An issue I keep coming across is an elephants all the way down problem of then having to have an associated prod/dev/test/whatever for your all your management code / servers when you use puppet/chef/ansible/whatever.

For example, I built a jenkins test suite that pulls a branch from git and runs a bunch of tests on our cloud environment including creating VMs on a bunch of different vlans with configs using the tool we distribute to users. But now I need to be able to reproduce jenkins itself in both prod and dev, so I have a separate repo for the jenkins configs. And I need a program to be able to import/export, so I wrapped ansible around that and have some ansible tasks to pull/push configs to the various jenkins servers. But wait, the jenkins configs are subtly different because, for example, prod jenkins needs to pull from the prod branch and dev from dev, so now I have to munge it through a tool to dynamically make the jenkins configs.

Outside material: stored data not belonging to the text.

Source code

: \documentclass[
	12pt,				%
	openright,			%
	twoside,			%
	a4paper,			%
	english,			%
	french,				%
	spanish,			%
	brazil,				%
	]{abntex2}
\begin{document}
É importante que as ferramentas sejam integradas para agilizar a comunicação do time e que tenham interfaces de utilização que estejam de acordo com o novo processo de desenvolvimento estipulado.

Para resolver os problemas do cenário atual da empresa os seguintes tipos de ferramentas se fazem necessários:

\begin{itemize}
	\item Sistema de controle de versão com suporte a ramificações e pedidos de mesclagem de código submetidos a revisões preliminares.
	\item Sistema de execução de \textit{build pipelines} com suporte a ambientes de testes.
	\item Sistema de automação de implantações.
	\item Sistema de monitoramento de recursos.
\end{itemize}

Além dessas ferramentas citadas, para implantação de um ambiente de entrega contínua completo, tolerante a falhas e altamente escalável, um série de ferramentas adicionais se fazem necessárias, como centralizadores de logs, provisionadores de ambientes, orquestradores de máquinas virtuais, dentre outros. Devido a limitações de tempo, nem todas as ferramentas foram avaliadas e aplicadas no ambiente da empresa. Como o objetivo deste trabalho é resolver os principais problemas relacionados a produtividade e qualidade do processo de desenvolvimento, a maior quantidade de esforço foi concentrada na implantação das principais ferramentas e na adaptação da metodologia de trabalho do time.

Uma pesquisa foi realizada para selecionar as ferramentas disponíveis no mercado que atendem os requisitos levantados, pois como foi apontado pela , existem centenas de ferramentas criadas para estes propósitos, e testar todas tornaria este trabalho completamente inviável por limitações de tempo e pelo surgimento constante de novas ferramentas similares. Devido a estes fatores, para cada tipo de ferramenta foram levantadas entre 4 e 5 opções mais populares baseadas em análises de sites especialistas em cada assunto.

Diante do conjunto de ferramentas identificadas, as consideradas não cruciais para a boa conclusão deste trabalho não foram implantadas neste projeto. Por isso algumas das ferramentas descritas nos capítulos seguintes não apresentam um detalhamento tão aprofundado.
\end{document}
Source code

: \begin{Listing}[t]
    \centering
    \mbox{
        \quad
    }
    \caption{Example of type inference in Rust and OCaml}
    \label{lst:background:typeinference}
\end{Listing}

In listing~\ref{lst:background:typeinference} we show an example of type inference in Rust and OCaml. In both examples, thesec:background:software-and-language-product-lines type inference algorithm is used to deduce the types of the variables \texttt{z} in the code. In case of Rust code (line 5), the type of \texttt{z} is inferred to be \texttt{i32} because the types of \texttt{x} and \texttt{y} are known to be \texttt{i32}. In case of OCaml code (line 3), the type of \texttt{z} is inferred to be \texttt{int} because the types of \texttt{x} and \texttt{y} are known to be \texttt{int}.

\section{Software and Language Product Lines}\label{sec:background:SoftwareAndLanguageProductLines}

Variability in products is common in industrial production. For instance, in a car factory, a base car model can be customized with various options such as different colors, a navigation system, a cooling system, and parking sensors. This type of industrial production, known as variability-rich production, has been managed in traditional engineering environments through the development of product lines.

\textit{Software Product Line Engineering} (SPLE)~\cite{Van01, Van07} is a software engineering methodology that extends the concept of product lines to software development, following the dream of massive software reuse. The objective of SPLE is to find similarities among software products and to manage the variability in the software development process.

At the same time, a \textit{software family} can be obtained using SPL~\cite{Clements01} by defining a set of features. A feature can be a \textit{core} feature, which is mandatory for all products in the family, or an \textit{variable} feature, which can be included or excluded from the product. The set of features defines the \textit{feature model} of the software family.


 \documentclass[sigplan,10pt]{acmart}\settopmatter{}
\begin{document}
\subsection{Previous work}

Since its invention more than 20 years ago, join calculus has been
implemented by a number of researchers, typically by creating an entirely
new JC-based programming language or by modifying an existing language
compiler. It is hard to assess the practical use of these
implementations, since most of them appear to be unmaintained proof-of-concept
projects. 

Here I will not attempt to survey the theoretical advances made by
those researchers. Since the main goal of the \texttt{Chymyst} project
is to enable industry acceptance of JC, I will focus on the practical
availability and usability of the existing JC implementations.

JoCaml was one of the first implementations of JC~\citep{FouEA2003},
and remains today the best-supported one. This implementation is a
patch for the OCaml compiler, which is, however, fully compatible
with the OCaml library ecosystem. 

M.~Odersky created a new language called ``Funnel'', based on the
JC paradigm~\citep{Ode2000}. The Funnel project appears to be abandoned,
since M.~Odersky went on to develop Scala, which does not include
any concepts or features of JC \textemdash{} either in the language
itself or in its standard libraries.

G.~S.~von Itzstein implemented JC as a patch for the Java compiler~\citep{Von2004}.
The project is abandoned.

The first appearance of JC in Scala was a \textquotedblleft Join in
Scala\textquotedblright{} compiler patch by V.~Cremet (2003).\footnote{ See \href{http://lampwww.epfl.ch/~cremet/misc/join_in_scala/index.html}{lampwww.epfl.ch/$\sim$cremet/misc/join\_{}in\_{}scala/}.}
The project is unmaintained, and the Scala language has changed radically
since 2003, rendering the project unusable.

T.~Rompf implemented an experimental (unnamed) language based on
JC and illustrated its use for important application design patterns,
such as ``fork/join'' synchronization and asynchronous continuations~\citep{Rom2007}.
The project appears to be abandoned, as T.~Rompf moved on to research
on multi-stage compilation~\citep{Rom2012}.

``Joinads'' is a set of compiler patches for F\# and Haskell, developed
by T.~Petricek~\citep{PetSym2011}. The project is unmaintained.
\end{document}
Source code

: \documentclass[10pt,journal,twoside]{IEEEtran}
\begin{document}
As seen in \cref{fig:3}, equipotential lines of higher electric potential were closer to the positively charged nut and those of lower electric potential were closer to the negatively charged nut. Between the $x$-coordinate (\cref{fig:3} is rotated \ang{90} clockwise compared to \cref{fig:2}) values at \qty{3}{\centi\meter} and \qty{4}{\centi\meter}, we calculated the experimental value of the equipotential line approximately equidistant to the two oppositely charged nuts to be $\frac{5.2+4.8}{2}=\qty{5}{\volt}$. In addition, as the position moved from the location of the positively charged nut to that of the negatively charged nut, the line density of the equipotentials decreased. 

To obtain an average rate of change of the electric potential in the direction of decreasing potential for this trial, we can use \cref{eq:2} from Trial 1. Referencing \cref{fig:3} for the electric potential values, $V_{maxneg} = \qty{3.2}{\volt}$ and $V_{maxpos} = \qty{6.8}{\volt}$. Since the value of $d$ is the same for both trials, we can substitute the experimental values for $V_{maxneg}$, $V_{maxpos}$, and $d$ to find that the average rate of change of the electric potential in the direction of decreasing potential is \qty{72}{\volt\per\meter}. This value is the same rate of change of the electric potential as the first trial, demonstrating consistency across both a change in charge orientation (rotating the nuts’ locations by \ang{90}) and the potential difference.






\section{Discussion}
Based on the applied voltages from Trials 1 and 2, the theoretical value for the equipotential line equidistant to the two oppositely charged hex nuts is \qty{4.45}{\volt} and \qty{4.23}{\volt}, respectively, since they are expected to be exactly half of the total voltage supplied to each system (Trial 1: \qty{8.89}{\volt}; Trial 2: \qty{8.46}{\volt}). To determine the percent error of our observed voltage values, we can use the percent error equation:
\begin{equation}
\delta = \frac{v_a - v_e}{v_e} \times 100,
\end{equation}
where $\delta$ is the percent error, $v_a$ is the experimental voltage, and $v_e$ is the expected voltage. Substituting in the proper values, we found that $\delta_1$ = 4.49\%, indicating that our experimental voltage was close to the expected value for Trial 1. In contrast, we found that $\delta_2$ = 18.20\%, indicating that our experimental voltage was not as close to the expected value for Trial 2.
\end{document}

It's ugly and now I have 3 repos to manage and try and keep in sync, all with different versions and good release process. It's messy but the best I could come up with. My sister group dealing with our openstack silo has it three or four times as bad.

All these cloud products enable people to easily do continuous integration on them, but not the app itself.

I have one project at work that has provisioning scripts for it's very own jenkins instance. It's smart enough to realize when it can reuse one already built but sometimes I really do have to build the whole environment. Config management is a special kind of hell.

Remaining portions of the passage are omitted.